Which of the lines in the records below hold the string "drivers"? Copy every one of them.

[Dataset entries]
________________________
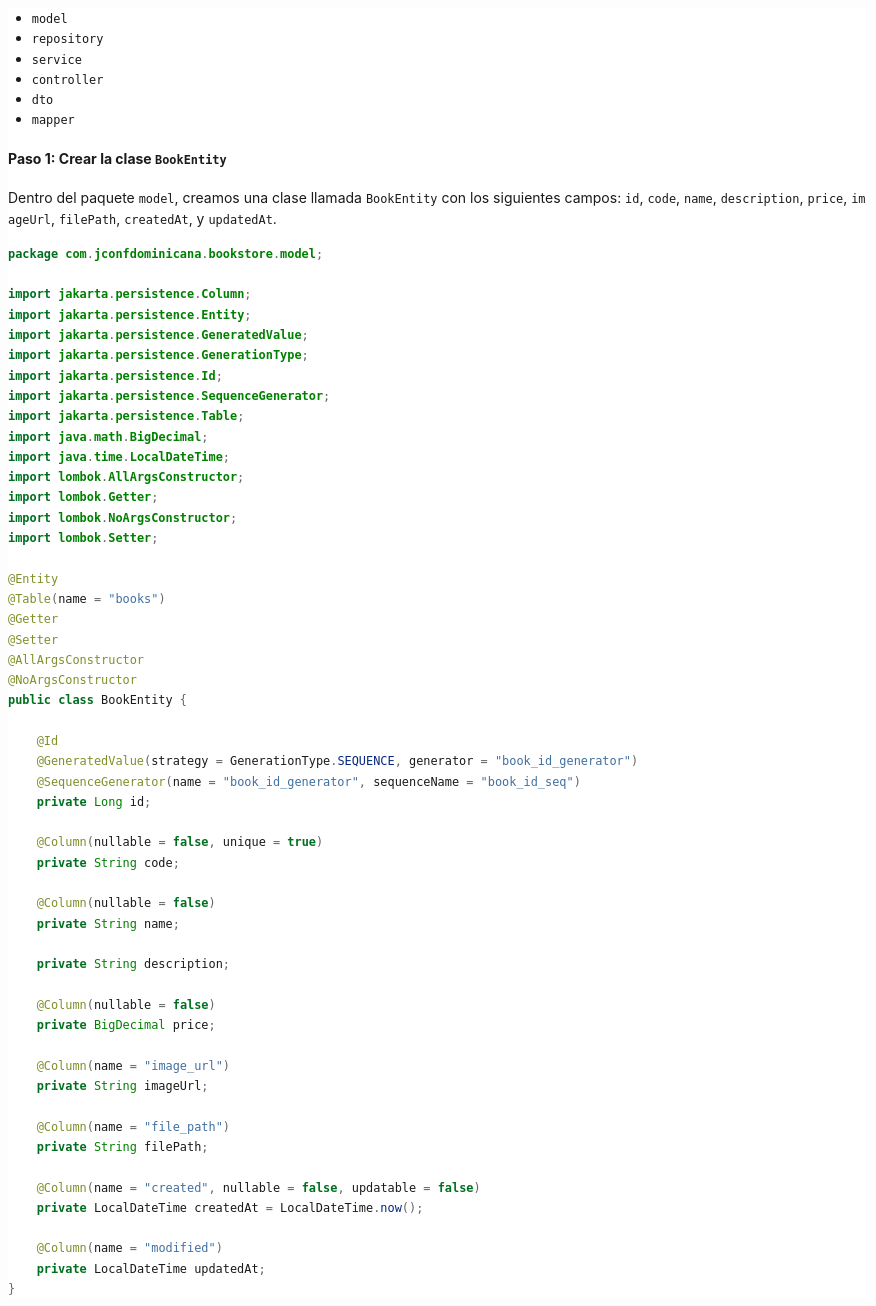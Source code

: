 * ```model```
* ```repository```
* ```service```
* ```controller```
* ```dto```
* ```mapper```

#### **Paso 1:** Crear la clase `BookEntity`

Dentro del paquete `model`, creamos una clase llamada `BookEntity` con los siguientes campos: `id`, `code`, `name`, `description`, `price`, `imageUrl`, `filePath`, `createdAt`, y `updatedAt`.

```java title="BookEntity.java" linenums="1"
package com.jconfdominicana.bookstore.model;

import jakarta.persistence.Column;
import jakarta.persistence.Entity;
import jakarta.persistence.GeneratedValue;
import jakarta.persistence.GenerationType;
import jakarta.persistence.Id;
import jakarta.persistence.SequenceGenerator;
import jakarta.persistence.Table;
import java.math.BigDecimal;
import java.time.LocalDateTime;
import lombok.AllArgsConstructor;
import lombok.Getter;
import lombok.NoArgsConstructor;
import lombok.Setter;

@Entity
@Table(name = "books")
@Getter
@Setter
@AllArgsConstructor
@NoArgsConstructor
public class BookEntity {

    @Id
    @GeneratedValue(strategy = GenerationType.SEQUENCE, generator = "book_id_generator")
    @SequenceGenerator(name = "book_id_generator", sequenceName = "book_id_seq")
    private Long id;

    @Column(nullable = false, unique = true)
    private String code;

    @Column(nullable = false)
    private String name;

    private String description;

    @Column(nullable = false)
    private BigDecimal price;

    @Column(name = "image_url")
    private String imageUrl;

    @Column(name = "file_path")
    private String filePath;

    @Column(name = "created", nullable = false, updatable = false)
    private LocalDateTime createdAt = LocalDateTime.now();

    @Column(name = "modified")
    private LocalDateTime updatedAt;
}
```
________________________
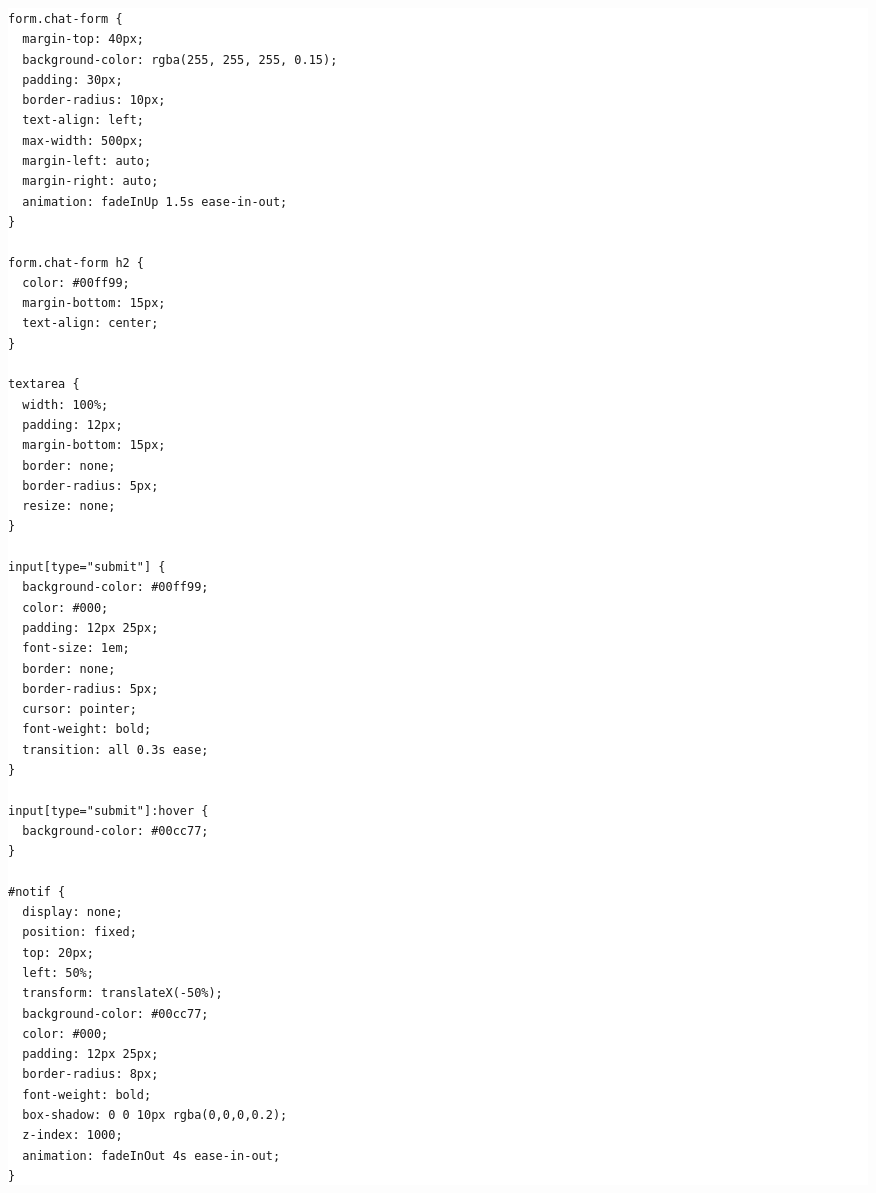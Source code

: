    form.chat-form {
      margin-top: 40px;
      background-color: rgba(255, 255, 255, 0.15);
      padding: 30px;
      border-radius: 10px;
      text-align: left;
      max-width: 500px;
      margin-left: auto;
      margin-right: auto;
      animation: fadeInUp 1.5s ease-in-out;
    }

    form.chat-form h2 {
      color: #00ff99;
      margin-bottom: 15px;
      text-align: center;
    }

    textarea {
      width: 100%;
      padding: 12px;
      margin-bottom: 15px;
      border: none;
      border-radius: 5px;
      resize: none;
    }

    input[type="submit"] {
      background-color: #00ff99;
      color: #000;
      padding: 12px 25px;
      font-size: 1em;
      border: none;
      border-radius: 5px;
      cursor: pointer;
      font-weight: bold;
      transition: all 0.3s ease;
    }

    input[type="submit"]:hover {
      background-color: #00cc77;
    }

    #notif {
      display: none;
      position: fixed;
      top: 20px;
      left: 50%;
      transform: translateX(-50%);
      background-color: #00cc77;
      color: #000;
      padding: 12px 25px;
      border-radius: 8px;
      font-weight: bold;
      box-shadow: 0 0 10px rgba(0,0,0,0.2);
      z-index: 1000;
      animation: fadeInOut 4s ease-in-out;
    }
________________________
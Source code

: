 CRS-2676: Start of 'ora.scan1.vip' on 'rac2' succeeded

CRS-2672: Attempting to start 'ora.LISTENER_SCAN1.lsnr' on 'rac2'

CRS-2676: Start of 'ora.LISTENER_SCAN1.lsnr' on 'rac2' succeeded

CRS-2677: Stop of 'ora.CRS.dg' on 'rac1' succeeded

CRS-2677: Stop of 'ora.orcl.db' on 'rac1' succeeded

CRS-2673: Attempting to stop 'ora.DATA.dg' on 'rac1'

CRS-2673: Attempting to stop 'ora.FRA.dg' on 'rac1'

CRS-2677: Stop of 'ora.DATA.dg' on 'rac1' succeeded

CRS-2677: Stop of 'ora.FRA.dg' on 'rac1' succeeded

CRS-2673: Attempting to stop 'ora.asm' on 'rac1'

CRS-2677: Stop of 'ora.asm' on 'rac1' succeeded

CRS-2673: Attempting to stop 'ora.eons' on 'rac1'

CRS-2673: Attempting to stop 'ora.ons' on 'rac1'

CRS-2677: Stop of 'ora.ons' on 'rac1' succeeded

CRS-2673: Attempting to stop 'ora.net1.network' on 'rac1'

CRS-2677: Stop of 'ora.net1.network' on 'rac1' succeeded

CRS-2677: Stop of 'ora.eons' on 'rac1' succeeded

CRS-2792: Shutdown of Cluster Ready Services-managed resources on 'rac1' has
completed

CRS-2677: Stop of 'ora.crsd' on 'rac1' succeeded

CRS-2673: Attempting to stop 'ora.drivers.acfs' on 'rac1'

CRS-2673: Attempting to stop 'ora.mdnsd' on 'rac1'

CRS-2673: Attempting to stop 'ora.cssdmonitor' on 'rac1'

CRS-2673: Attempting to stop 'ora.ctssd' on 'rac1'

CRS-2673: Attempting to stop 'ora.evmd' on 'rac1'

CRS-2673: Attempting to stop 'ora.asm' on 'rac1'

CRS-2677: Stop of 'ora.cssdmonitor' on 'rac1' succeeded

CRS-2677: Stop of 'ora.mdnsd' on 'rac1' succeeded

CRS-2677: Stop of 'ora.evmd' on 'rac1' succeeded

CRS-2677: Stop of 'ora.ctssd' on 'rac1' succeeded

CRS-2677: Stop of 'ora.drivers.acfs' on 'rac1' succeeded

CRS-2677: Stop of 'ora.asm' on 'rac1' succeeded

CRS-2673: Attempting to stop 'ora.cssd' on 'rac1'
________________________
_Solution to this problem_
CRS-2673: Attempting to stop 'ora.drivers.acfs' on 'rac1'
CRS-2677: Stop of 'ora.drivers.acfs' on 'rac1' succeeded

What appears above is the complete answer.